People take shelter near the All Saints Church in Juba, South Sudan, on Tuesday. Embassies and aid organizations in South Sudan were trying to evacuate staff from the capital, Juba, on Tuesday as a precarious calm settled over the city following several days of deadly clashes. (AP Photo)

People take shelter near the All Saints Church in Juba, South Sudan, on Tuesday. Embassies and aid organizations in South Sudan were trying to evacuate staff from the capital, Juba, on Tuesday as a precarious calm settled over the city following several days of deadly clashes. (AP Photo)

U.S. troops deployed at American embassy in South Sudan

  • By Wire Service
  • Wednesday, July 13, 2016 10:00am
  • Local News

By Thomas Gibbons-Neff

The Washington Post

The United States has sent an additional 40 troops to help protect the American embassy in South Sudan, just days after a spat of fighting killed hundreds in the country’s capital.

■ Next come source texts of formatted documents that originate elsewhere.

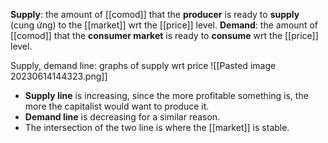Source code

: **Supply**: the amount of [[comod]] that the **producer** is ready to **supply** (cung ứng) to the [[market]] wrt the [[price]] level.
**Demand**: the amount of [[comod]] that the **consumer market** is ready to **consume** wrt the [[price]] level.

Supply, demand line: graphs of supply wrt price
![[Pasted image 20230614144323.png]]

- **Supply line** is increasing, since the more profitable something is, the more the capitalist would want to produce it.
- **Demand line** is decreasing for a similar reason.
- The intersection of the two line is where the [[market]] is stable.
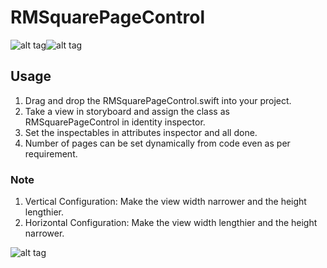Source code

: # RMSquarePageControl

![alt tag](https://github.com/rupammitra/RMSquarePageControl/blob/master/Screenshots/Circle.png)![alt tag](https://github.com/rupammitra/RMSquarePageControl/blob/master/Screenshots/RMSquarePageControl.gif)

## Usage

1. Drag and drop the RMSquarePageControl.swift into your project.
2. Take a view in storyboard and assign the class as RMSquarePageControl in identity inspector.
3. Set the inspectables in attributes inspector and all done.
4. Number of pages can be set dynamically from code even as per requirement.

### Note

1. Vertical Configuration: Make the view width narrower and the height lengthier.
2. Horizontal Configuration: Make the view width lengthier and the height narrower.

![alt tag](https://github.com/rupammitra/RMSquarePageControl/blob/master/Screenshots/Inspectables.png)

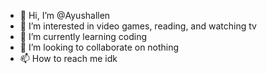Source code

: - 👋 Hi, I’m @Ayushallen
- 👀 I’m interested in video games, reading, and watching tv
- 🌱 I’m currently learning coding
- 💞️ I’m looking to collaborate on nothing
- 📫 How to reach me idk

<!---
Ayushallen/Ayushallen is a ✨ special ✨ repository because its `README.md` (this file) appears on your GitHub profile.
You can click the Preview link to take a look at your changes.
--->
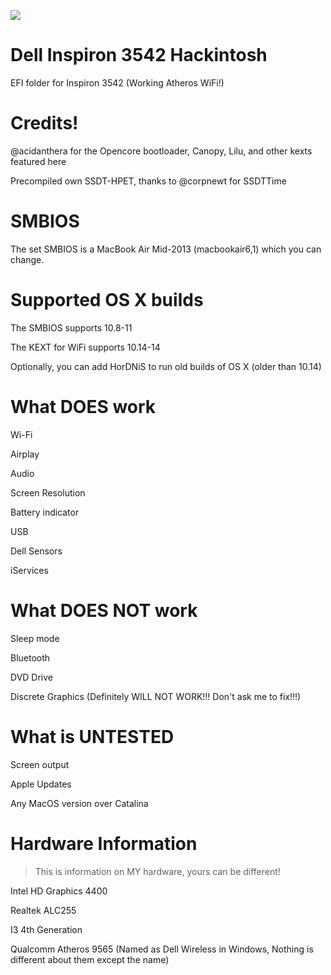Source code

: ![](https://raw.githubusercontent.com/sgeuthecodingcat/inspiron-3542-hackintosh/main/Opencore.png)


# Dell Inspiron 3542 Hackintosh
EFI folder for Inspiron 3542 (Working Atheros WiFi!)

# Credits!
@acidanthera for the Opencore bootloader, Canopy, Lilu, and other kexts featured here

Precompiled own SSDT-HPET, thanks to @corpnewt for SSDTTime

# SMBIOS
The set SMBIOS is a MacBook Air Mid-2013 (macbookair6,1) which you can change.

# Supported OS X builds
The SMBIOS supports 10.8-11

The KEXT for WiFi supports 10.14-14

Optionally, you can add HorDNiS to run old builds of OS X (older than 10.14)

# What DOES work
Wi-Fi

Airplay

Audio

Screen Resolution

Battery indicator

USB

Dell Sensors

iServices

# What DOES NOT work
Sleep mode 

Bluetooth

DVD Drive

Discrete Graphics (Definitely WILL NOT WORK!!! Don't ask me to fix!!!)

# What is UNTESTED
Screen output

Apple Updates

Any MacOS version over Catalina

# Hardware Information
> This is information on MY hardware, yours can be different!

Intel HD Graphics 4400 

Realtek ALC255

I3 4th Generation

Qualcomm Atheros 9565 (Named as Dell Wireless in Windows, Nothing is different about them except the name)
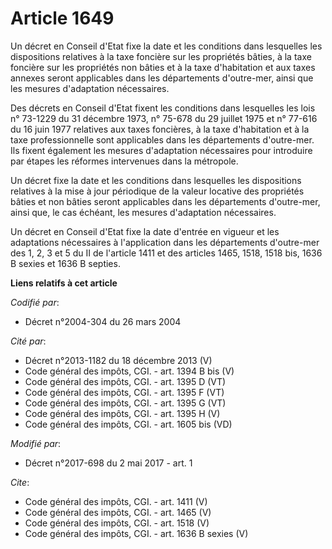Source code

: # Article 1649

Un décret en Conseil d'Etat fixe la date et les conditions dans lesquelles les dispositions relatives à la taxe foncière sur
les propriétés bâties, à la taxe foncière sur les propriétés non bâties et à la taxe d'habitation et aux taxes annexes seront
applicables dans les départements d'outre-mer, ainsi que les mesures d'adaptation nécessaires.

Des décrets en Conseil d'Etat fixent les conditions dans lesquelles les lois n° 73-1229 du 31 décembre 1973, n° 75-678 du 29
juillet 1975 et n° 77-616 du 16 juin 1977 relatives aux taxes foncières, à la taxe d'habitation et à la taxe professionnelle
sont applicables dans les départements d'outre-mer. Ils fixent également les mesures d'adaptation nécessaires pour introduire
par étapes les réformes intervenues dans la métropole.

Un décret fixe la date et les conditions dans lesquelles les dispositions relatives à la mise à jour périodique de la valeur
locative des propriétés bâties et non bâties seront applicables dans les départements d'outre-mer, ainsi que, le cas échéant,
les mesures d'adaptation nécessaires.

Un décret en Conseil d'Etat fixe la date d'entrée en vigueur et les adaptations nécessaires à l'application dans les
départements d'outre-mer des 1, 2, 3 et 5 du II de l'article 1411 et des articles 1465, 1518, 1518 bis, 1636 B sexies et 1636
B septies.

**Liens relatifs à cet article**

_Codifié par_:

  - Décret n°2004-304 du 26 mars 2004

_Cité par_:

  - Décret n°2013-1182 du 18 décembre 2013 (V)
  - Code général des impôts, CGI. - art. 1394 B bis (V)
  - Code général des impôts, CGI. - art. 1395 D (VT)
  - Code général des impôts, CGI. - art. 1395 F (VT)
  - Code général des impôts, CGI. - art. 1395 G (VT)
  - Code général des impôts, CGI. - art. 1395 H (V)
  - Code général des impôts, CGI. - art. 1605 bis (VD)

_Modifié par_:

  - Décret n°2017-698 du 2 mai 2017 - art. 1

_Cite_:

  - Code général des impôts, CGI. - art. 1411 (V)
  - Code général des impôts, CGI. - art. 1465 (V)
  - Code général des impôts, CGI. - art. 1518 (V)
  - Code général des impôts, CGI. - art. 1636 B sexies (V)
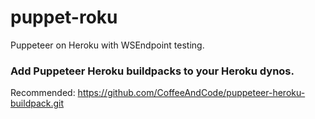 # puppet-roku
Puppeteer on Heroku with WSEndpoint testing.

### Add Puppeteer Heroku buildpacks to your Heroku dynos.
Recommended: https://github.com/CoffeeAndCode/puppeteer-heroku-buildpack.git
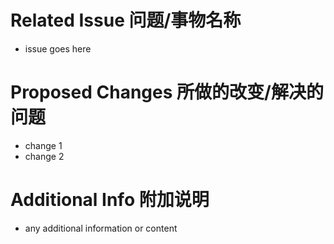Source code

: # Related Issue 问题/事物名称
- issue goes here

# Proposed Changes 所做的改变/解决的问题
- change 1
- change 2

# Additional Info 附加说明
- any additional information or content

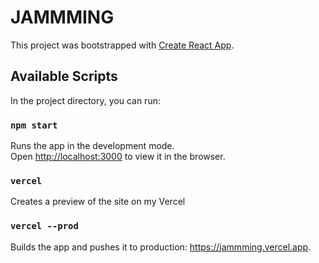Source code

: # JAMMMING

This project was bootstrapped with [Create React App](https://github.com/facebook/create-react-app).

## Available Scripts

In the project directory, you can run:

### `npm start`

Runs the app in the development mode.\
Open [http://localhost:3000](http://localhost:3000) to view it in the browser.

### `vercel`

Creates a preview of the site on my Vercel

### `vercel --prod`

Builds the app and pushes it to production: https://jammming.vercel.app.
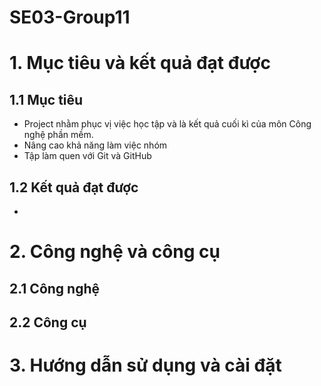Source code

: # SE03-Group11

# 1. Mục tiêu và kết quả đạt được
## 1.1 Mục tiêu
- Project nhằm phục vị việc học tập và là kết quả cuối kì của môn Công nghệ phần mềm.
- Nâng cao khả năng làm việc nhóm
- Tập làm quen với Git và GitHub
## 1.2 Kết quả đạt được
- 
# 2. Công nghệ và công cụ
## 2.1 Công nghệ
## 2.2 Công cụ
# 3. Hướng dẫn sử dụng và cài đặt
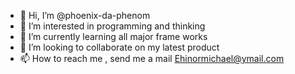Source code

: - 👋 Hi, I’m @phoenix-da-phenom
- 👀 I’m interested in programming and thinking 
- 🌱 I’m currently learning all major frame works
- 💞️ I’m looking to collaborate on my latest product 
- 📫 How to reach me , send me a mail Ehinormichael@ymail.com

<!---
phoenix-da-phenom/phoenix-da-phenom is a ✨ special ✨ repository because its `README.md` (this file) appears on your GitHub profile.
You can click the Preview link to take a look at your changes.
--->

The troops, likely a contingent from the U.S. Marine Corps’ crisis-response force based out of Morón, Spain, deployed Tuesday to bolster security and help with the departure of the embassy’s “non-essential personnel.” A statement put out by the embassy Tuesday made sure to clarify that the facility is not evacuating.

Chuck Prichard, a spokesman for the U.S. military’s Africa Command, would not comment on the makeup of the troop detachment for operational security reasons.

Last week, fighting between troops loyal to South Sudan’s president and its vice president spilled into the streets of Juba, South Sudan’s capital. Hundreds were reportedly killed and many fled to nearby United Nations camps, some of which came under mortar and machine-gun fire by Sudanese forces.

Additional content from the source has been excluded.